Fear I’ll be seen as slutty.

Fear of rejection.

And one more that’s a little harder to describe, but perhaps the most true: fear of “making him” feel obligated.

I intellectually grasp that any man I’m with would probably love for me to initiate. But when it comes to actually doing it, I hesitate. I don’t want me initiating to have him feel like he has to have sex with me. I want him to be inspired to do the dirty with me, not do it because he should.

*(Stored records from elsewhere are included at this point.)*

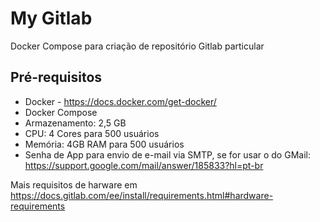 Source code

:# My Gitlab
Docker Compose para criação de repositório Gitlab particular

## Pré-requisitos
* Docker - https://docs.docker.com/get-docker/
* Docker Compose
* Armazenamento: 2,5 GB
* CPU: 4 Cores para 500 usuários
* Memória: 4GB RAM para 500 usuários
* Senha de App para envio de e-mail via SMTP, se for usar o do GMail: https://support.google.com/mail/answer/185833?hl=pt-br

Mais requisitos de harware em https://docs.gitlab.com/ee/install/requirements.html#hardware-requirements
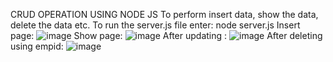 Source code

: CRUD OPERATION USING NODE JS
To perform insert data, show the data, delete the data etc.
To run the server.js file enter:
  node server.js
Insert page:
![image](https://user-images.githubusercontent.com/95341493/209469920-2086d842-fd9f-4ddd-b9a5-6586996613d2.png)
Show page:
![image](https://user-images.githubusercontent.com/95341493/209469939-a6d93dcd-51ef-493e-8180-cfc04a45028c.png)
After updating :
![image](https://user-images.githubusercontent.com/95341493/209469950-590b5184-95a4-4884-a4d6-6bdcc10cb3ef.png)
After deleting using empid:
![image](https://user-images.githubusercontent.com/95341493/209470031-8dd420bb-8cf8-4529-b627-5bb1f4cff681.png)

Realistically, this says far more about me than about men. It says that my psyche often interprets someone asking something of me as not requesting, but demanding. So I think my own request for sex will be interpreted as a demand—and I don’t want that. Since I don’t trust that my partner will “be able” to give me an honest no, it feels safer to just wait for him to ask me.

Do I feel obligated when it comes to a man initiating with me? If I’m very, very honest, yeah, I kind of do. I don’t always allow that feeling of obligation to “win”; if I really don’t want to have sex at the moment, I speak up. But most of the time, if my partner wants sex, I’m probably going to say yes, and not always because I’m totally in the mood and really want it.

Again, I’m curious as to whether other women have a similar experience.

3) Finding men who are both cocky and heart-y.

I don’t mean cocky as in arrogant. I mean literally cock-y: men who have a strong relationship with their cock (their sexuality). These are men I feel would be able to truly take me. They’d push me up against a wall and mean it. They’d pull my hair without asking for permission. They’re comfortable with what I call “fuck energy”—the desire to just fuck someone.

Listen, I’m a strong woman. I can get shit done. But while I have a lot of masculine energy (I can do, create, make things happen), when it comes to sex, I want to be in my feminine. For me, that requires a man who can be dominant in the bedroom. I’m not into hardcore BDSM, but I do want to feel like I’m not in charge; instead of having to lead, I get to be ravished.

At the same time, I want to be able to feel a man’s heart and know that he can feel mine. I’m not talking about needing him to be a therapist or something; I just mean feeling connected on both a sexual and emotional level (even if it’s just for one night).

In other words, I don’t want an insensitive bro who’s solely fucking me so he can check another Tinder swipe off his list, and I equally don’t want a sensitive new age guy who can talk about feelings but has disowned his “fuck energy.”

I find I end up attracting either one or the other, and that’s a problem.

The fact is, most of us learn about sex in bits and pieces as we grow up, either in hushed conversations with siblings or friends or from pornography. It’s not the easiest thing to communicate about, so it’s easy to just not. But that’s a disservice to both ourselves and others.

I think having the sex we really want (in or out of committed relationships) starts with getting real about what doesn’t work for us—what we struggle with.

So I’m curious:

What are the top 3 problems you have when it comes to sex? What blocks you from pleasure, keeps you from enjoying your body and/or the body of your partner?

I wonder if more of us share the same problems than we think. I wonder whether men and women share the same problems.

And how much better would the world be if, on a regular basis, we all got to have stimulating, sensual, spirited, soulful, scintillating, satisfying sex?